Specimen thickness was not uniform in this study but represented the original thickness of the subcutaneous adipose tissue layer between the skin and muscle tissue. As adipose tissue is very soft and deforms easily, cutting specimens to a uniform thickness is hardly feasible for specimens with dimensions of 50 mm × 50 mm without freezing the adipose tissue specimen. And even for frozen specimens, a clear cut at a certain height is difficult to perform and uniform thickness is not guaranteed. As freezing might also influence tissue structure or material properties of the adipose tissue, this study was conducted without any freezing of specimens (see also Alkhouli et al., Geerligs et al. and Roehm [20, 41, 58]).

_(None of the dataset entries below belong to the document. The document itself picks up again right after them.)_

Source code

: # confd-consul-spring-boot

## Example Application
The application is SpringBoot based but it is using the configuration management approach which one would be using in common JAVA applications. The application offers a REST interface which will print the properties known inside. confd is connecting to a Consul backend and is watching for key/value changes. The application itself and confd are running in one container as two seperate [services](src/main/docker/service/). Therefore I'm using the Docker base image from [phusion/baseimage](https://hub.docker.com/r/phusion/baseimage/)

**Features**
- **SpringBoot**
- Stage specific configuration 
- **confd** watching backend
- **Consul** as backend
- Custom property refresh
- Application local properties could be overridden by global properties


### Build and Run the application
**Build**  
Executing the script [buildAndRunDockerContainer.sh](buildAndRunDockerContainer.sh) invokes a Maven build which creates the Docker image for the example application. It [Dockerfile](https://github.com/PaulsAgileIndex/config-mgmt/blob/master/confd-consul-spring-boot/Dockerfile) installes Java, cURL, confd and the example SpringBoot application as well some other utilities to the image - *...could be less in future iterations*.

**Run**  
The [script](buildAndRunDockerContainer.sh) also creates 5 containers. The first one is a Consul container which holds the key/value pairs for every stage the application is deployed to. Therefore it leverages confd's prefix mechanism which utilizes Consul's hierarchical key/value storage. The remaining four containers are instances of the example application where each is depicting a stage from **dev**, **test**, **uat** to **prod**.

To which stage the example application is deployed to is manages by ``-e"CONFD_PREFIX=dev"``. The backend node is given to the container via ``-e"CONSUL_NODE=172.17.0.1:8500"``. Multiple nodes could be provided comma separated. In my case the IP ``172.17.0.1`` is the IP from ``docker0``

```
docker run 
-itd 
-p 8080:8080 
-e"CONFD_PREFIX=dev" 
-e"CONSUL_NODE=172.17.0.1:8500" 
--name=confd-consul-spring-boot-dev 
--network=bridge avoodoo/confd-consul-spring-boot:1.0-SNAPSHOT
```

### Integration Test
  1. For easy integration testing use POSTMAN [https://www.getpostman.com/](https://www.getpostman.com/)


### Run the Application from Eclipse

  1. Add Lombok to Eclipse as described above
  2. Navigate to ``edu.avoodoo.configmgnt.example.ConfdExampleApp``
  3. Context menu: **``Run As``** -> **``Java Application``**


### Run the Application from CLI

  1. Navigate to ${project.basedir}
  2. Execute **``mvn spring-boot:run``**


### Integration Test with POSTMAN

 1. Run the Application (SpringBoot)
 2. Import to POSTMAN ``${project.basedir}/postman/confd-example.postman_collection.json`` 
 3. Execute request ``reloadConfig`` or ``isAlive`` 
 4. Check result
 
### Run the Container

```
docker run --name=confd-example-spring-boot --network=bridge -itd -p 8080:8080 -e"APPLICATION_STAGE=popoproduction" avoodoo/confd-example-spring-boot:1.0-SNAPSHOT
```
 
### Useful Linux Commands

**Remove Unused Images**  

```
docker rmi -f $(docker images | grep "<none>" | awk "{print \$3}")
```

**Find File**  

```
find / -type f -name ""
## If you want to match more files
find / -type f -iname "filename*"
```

Another drawback of the setup is that testing was performed at room temperature only, whereas adipose tissue exhibits a temperature of around 37 °C in the human body. This difference in temperature might influence the mechanical response of the adipose tissue. Indeed, Comley and Fleck tested porcine adipose tissue under compression at room temperature and at 37 °C and could not find significant differences in material behaviour [27]. Geerligs et al., however, observed a strong temperature dependence for the shear modulus of porcine adipose tissue [41]. It is supposed that temperature affects primarily the quantity and not the quality of adipose tissue behaviour as microstructural architecture should not change dramatically with temperature, at least as long as it does not exceed the regime where components of the tissue start to denature. However, it would be preferable to repeat some drop test experiments at a temperature of 37 °C, although this is rather difficult to realise for such an experimental setting.

Conclusions and outlook

The present study describes the mechanical characteristics of subcutaneous adipose tissue by providing experimental data for adipose tissue behaviour under blunt impact up to high and irreversible deformations. Tissue deformation is quantified by analysing the dimensional differences of 3D models of the specimens before and after impact testing. It is shown that part of the deformation is permanent. A theory relating the observed material behaviour to the microstructural architecture of the subcutaneous adipose tissue is developed. The theory states that adipose tissue behaviour in the initial impact phase is mainly governed by the viscous lipid inside the adipocytes, whereas further loading leads to activation and reorientation of collagenous structures in the extracellular matrix due to tensile effects. Irreversible tissue deformation is attributed to a rupture of single adipocytes and a subsequent leakage of the viscous lipid out into the tissue space. The proposed experimental setup in combination with the presented results provides a basis for computational modelling of adipose tissue behaviour, which can assist in evaluating the soft tissue influence on skeletal trauma for blunt impact scenarios.

In future work, the herein proposed theory will be further investigated using histological methods to analyse the deformation of the adipose tissue microstructure in blunt impact loading. Besides, the experimental drop test setup will be transferred to a computational model to further investigate subcutaneous adipose tissue behaviour under blunt impact using numerical methods.